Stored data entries
+++

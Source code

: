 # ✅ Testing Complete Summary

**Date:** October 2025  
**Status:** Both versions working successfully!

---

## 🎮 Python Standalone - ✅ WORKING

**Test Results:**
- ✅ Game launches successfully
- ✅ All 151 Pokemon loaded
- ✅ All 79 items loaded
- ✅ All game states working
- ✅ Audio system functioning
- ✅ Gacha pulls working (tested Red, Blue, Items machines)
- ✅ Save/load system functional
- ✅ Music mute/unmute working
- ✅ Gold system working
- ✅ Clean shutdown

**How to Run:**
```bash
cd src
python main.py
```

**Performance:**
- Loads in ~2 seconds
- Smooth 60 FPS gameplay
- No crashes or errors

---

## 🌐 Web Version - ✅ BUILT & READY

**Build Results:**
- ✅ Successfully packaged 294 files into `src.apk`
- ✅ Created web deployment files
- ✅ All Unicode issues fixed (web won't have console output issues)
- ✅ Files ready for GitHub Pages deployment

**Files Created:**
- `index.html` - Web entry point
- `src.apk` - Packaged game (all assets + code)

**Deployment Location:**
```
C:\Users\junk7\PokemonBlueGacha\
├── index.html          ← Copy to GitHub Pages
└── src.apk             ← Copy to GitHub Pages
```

+++

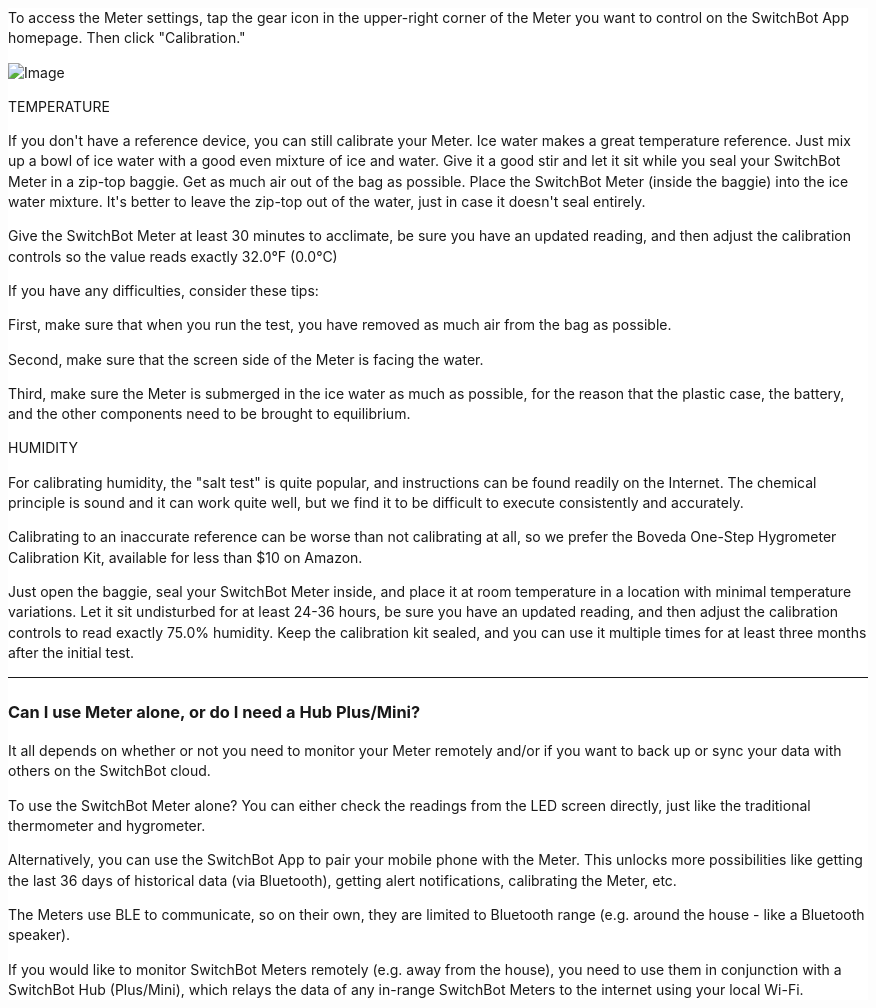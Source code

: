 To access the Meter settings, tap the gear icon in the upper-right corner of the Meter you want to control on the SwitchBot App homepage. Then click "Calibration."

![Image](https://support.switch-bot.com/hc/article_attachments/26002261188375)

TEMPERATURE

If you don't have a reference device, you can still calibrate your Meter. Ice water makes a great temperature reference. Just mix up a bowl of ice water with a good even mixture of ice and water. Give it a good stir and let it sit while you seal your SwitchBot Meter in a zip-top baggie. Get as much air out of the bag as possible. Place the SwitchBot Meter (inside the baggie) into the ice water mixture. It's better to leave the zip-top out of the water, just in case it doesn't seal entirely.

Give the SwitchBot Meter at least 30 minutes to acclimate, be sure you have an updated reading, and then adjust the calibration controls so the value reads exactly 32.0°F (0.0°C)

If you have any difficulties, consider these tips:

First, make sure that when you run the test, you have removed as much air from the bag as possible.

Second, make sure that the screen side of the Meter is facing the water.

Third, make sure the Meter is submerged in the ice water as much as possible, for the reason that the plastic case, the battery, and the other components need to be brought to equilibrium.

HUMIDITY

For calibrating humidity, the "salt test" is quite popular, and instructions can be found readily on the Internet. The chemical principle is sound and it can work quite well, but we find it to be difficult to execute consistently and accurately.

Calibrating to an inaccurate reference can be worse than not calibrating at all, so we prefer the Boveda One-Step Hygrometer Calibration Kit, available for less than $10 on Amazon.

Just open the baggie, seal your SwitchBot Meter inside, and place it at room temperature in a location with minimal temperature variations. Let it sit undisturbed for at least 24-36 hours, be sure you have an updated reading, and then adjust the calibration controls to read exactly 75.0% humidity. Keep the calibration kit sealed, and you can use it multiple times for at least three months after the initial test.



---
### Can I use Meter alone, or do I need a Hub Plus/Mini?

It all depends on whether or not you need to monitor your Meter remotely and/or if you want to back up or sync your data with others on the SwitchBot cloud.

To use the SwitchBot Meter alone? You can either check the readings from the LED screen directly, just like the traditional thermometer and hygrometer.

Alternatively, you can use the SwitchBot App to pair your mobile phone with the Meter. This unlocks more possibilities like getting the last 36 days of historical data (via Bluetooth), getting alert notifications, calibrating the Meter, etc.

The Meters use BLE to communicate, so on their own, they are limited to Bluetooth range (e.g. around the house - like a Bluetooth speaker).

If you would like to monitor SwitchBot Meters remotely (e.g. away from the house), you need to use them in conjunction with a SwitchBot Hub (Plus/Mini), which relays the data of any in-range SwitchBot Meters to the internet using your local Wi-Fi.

+++

Only lines containing the word "html" matter here: count them in the entries and give the number, nothing else.

2